Viernes 7 de octubre, media tarde y aún el sol calienta. La Hontanilla, en el valle del Clamores, junto a la recién restaurada muralla. Decenas de chavales, la mayoría quinceañeros, se concentran en la zona con bolsas en las que acarrean bebidas. Una piedra cae desde la zona de los focos que iluminan el trazado amurallado medieval e impacta en una joven. La sangre y el susto provoca que los jóvenes llamen a la policía que se interesa por el incidente y acude al lugar. Pero la fiesta continúa, ya con el relevo de mayores de edad, que los pequeños se van a casa. El episodio es tal cual, supongo que similar a otros que ocurren durante todos los fines de semana en ese y otros sitios declarados de forma expresa por los jóvenes –y tácita por las autoridades– como ‘zona libre para botellón’.
Decía hace años un juez de la ciudad que este problema de la concentración de menores o de mayores imberbes era más llevadero en Segovia que en otros lugares, habida cuenta del clima tan duro de esta tierra; vamos, que lo que no podía solucionar la ley y sus vigilantes lo arreglaba una buena helada, nevada o parecida situación meteorológica. Yo pensaba que si el frío puede con ellos, pues bendito, que debía despreocuparme y no ser un padre tan agorero, sobre todo porque mis hijas aún eran muy crías. Ahora que veo que crecen y que el tiempo acompaña, a su señoría también le han quitado el argumento y, como a mí, me han henchido de preocupación e inquietud.

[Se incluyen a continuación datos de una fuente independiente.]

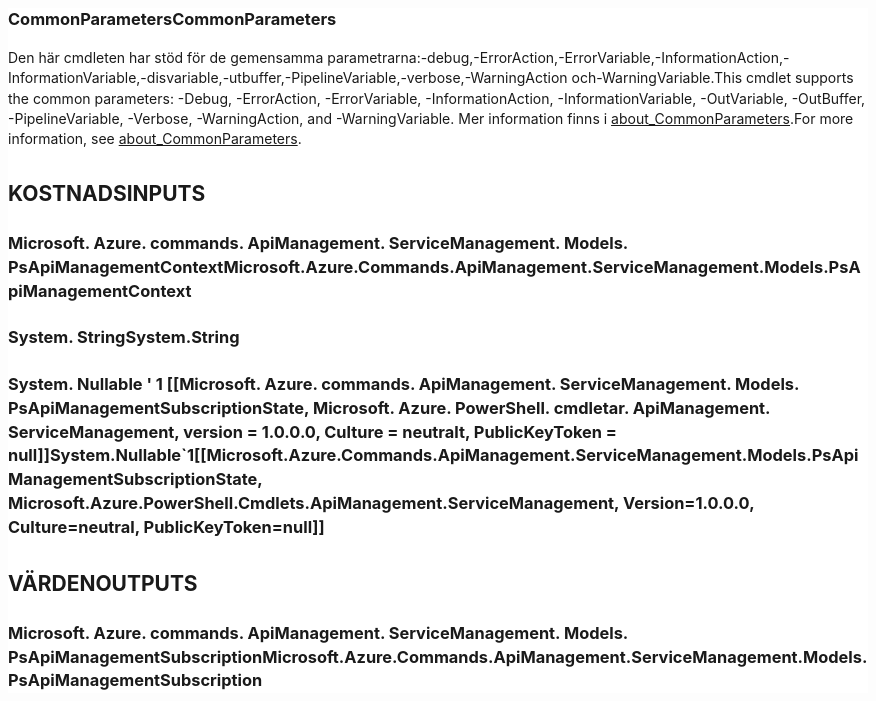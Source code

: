 ### <span data-ttu-id="ae4cd-145">CommonParameters</span><span class="sxs-lookup"><span data-stu-id="ae4cd-145">CommonParameters</span></span>
<span data-ttu-id="ae4cd-146">Den här cmdleten har stöd för de gemensamma parametrarna:-debug,-ErrorAction,-ErrorVariable,-InformationAction,-InformationVariable,-disvariable,-utbuffer,-PipelineVariable,-verbose,-WarningAction och-WarningVariable.</span><span class="sxs-lookup"><span data-stu-id="ae4cd-146">This cmdlet supports the common parameters: -Debug, -ErrorAction, -ErrorVariable, -InformationAction, -InformationVariable, -OutVariable, -OutBuffer, -PipelineVariable, -Verbose, -WarningAction, and -WarningVariable.</span></span> <span data-ttu-id="ae4cd-147">Mer information finns i [about_CommonParameters](https://go.microsoft.com/fwlink/?LinkID=113216).</span><span class="sxs-lookup"><span data-stu-id="ae4cd-147">For more information, see [about_CommonParameters](https://go.microsoft.com/fwlink/?LinkID=113216).</span></span>

## <span data-ttu-id="ae4cd-148">KOSTNADS</span><span class="sxs-lookup"><span data-stu-id="ae4cd-148">INPUTS</span></span>

### <span data-ttu-id="ae4cd-149">Microsoft. Azure. commands. ApiManagement. ServiceManagement. Models. PsApiManagementContext</span><span class="sxs-lookup"><span data-stu-id="ae4cd-149">Microsoft.Azure.Commands.ApiManagement.ServiceManagement.Models.PsApiManagementContext</span></span>

### <span data-ttu-id="ae4cd-150">System. String</span><span class="sxs-lookup"><span data-stu-id="ae4cd-150">System.String</span></span>

### <span data-ttu-id="ae4cd-151">System. Nullable ' 1 [[Microsoft. Azure. commands. ApiManagement. ServiceManagement. Models. PsApiManagementSubscriptionState, Microsoft. Azure. PowerShell. cmdletar. ApiManagement. ServiceManagement, version = 1.0.0.0, Culture = neutralt, PublicKeyToken = null]]</span><span class="sxs-lookup"><span data-stu-id="ae4cd-151">System.Nullable\`1[[Microsoft.Azure.Commands.ApiManagement.ServiceManagement.Models.PsApiManagementSubscriptionState, Microsoft.Azure.PowerShell.Cmdlets.ApiManagement.ServiceManagement, Version=1.0.0.0, Culture=neutral, PublicKeyToken=null]]</span></span>

## <span data-ttu-id="ae4cd-152">VÄRDEN</span><span class="sxs-lookup"><span data-stu-id="ae4cd-152">OUTPUTS</span></span>

### <span data-ttu-id="ae4cd-153">Microsoft. Azure. commands. ApiManagement. ServiceManagement. Models. PsApiManagementSubscription</span><span class="sxs-lookup"><span data-stu-id="ae4cd-153">Microsoft.Azure.Commands.ApiManagement.ServiceManagement.Models.PsApiManagementSubscription</span></span>
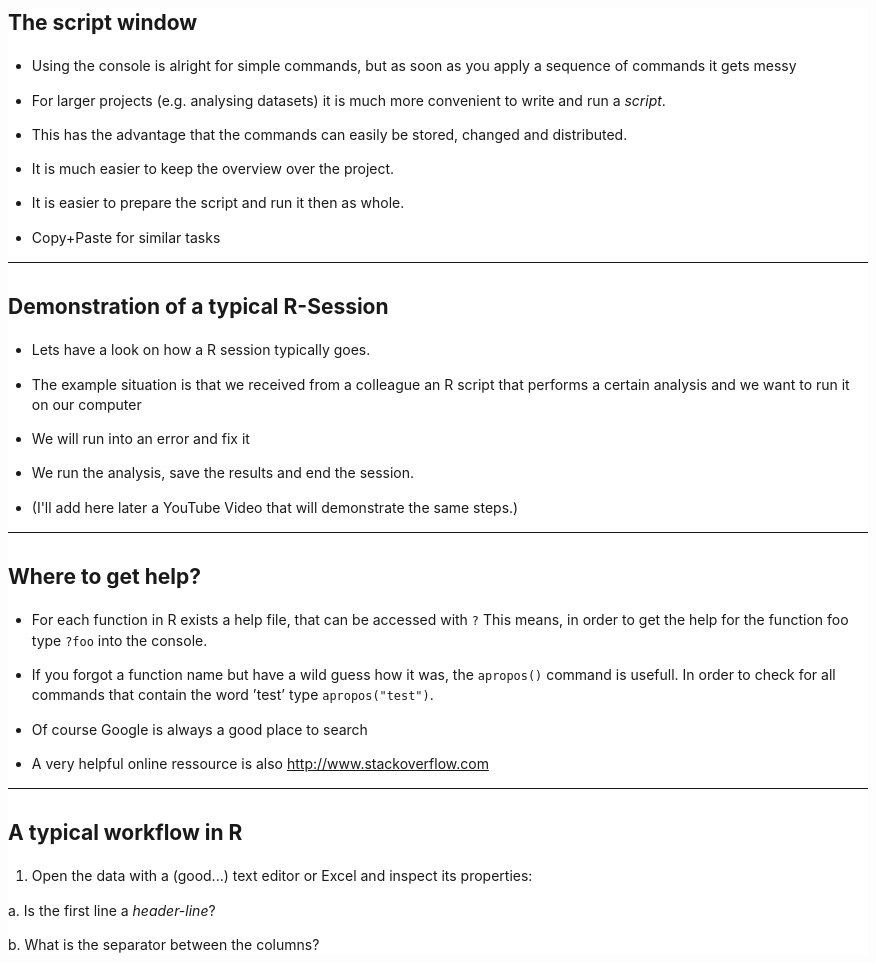 
## The script window

* Using the console is alright for simple commands, but as soon as you apply a sequence of commands it gets messy

* For larger projects (e.g. analysing datasets) it is much more convenient to write and run a _script_.

* This has the advantage that the commands can easily be stored, changed and distributed.

* It is much easier to keep the overview over the project.

* It is easier to prepare the script and run it then as whole.

* Copy+Paste for similar tasks

---

## Demonstration of a typical R-Session

* Lets have a look on how a R session typically goes.

* The example situation is that we received from a colleague an R script that performs a certain
     analysis and we want to run it on our computer
     
* We will run into an error and fix it

* We run the analysis, save the results and end the session.

* (I'll add here later a YouTube Video that will demonstrate the same steps.)

---

## Where to get help?

* For each function in R exists a help file, that can be accessed with `?`
  This means, in order to get the help for the function foo type `?foo` into the console.

* If you forgot a function name but have a wild guess how it was, the `apropos()` command is usefull.
  In order to check for all commands that contain the word ’test’ type `apropos("test")`.

* Of course Google is always a good place to search 

* A very helpful online ressource is also http://www.stackoverflow.com


---

## A typical workflow in R

1. Open the data with a (good...) text editor or Excel and inspect its properties:

  a. Is the first line a _header-line_?

  b. What is the separator between the columns?
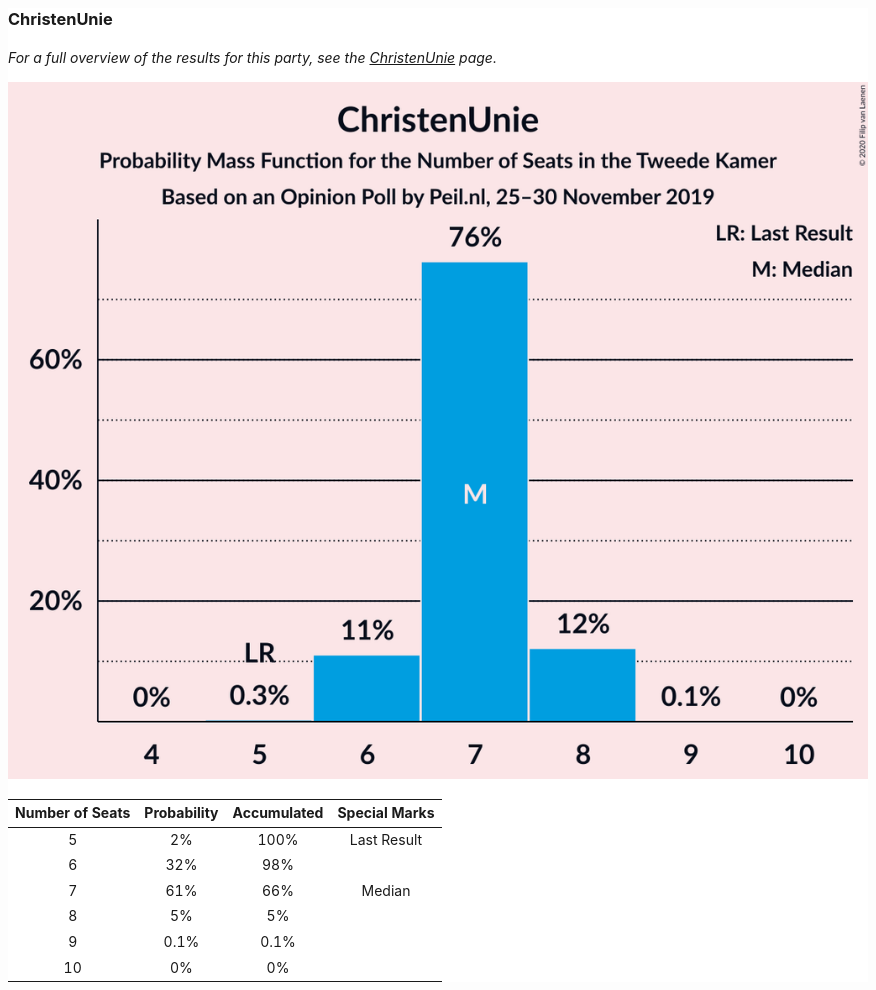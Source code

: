 ### ChristenUnie

*For a full overview of the results for this party, see the [ChristenUnie](party-christenunie.html) page.*

![Graph with seats probability mass function not yet produced](2019-11-30-Peilnl-seats-pmf-christenunie.png "Seats Probability Mass Function")

| Number of Seats | Probability | Accumulated | Special Marks |
|:---------------:|:-----------:|:-----------:|:-------------:|
| 5 | 2% | 100% | Last Result |
| 6 | 32% | 98% |  |
| 7 | 61% | 66% | Median |
| 8 | 5% | 5% |  |
| 9 | 0.1% | 0.1% |  |
| 10 | 0% | 0% |  |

Mas no se aflijan, que el Ayuntamiento ha dado con la respuesta a tanta turbación. Dice el alcalde, Pedro Arahuetes, que «nosotros limpiamos, no podemos educar». Bien, no se alteren que los kilos de basura desaparecen, que ahí la eficiencia es alta. Pero nada más. ¿Dónde queda aquello que enseñan en las facultades de Derecho o en las escuelas policiales que es más importante prevenir los delitos que castigarlos? ¿Dónde queda la sacrosanta protección de los menores? No, de eso nada, de hacer cumplir la ley, nada de nada, nosotros a limpiar, a fijar la barbarie y a dar esplendor a los derechos de unos –la inmensa mayoría de ellos no paga impuestos o los pagan sus padres– sobre otros, esos que son tan raros que a las cuatro de la mañana les molestan unas vocecillas candorosas y puras o, si son paseantes matinales del extraordinario cinturón verde que rodea el recinto amurallado, les incomodan algunas bolsas o latas que los chavales no han acertado –por auténtica mala suerte– a depositar en un contenedor. Que los angelitos no son los hermanos Gasol, vaya, y a veces no atinan con los residuos.
Los agentes municipales dicen no atreverse a intervenir por temor a que no se hagan con ello, que los devotos del botellón son muchos y la policía, que es cierto, tiene escasos efectivos. Pero habrá otras soluciones; algo se les ha de ocurrir a los cabezas pensantes de lo público, que para eso se presentan con tanto ímpetu a unas elecciones detrás de otras. Creo que se arreglará de la forma que hacemos las cosas: a la tremenda. Será ese día en el que la piedra se torne en losa que destroce a alguno de los barbilampiños con sudadera de capucha o a alguna de las muchachas, también con sudadera, que lucen hormonas a flor de piel y que pueblan los fines de semana las zonas sin ley. Entonces se apelará a la mala suerte, al infortunio, a esas cosas que los políticos consideran asuntos sobrevenidos, como si desconocieran el alto porcentaje de posibilidades de que suceda.
Entonces, lloraremos y algún padre en su sano juicio y con las suficientes ganas de pelea, se irá un juzgado a tratar de luchar contra la impunidad de nuestros representantes. Y le dirá al juez, que el tiempo ha cambiado y que esto es el verano de nunca acabar.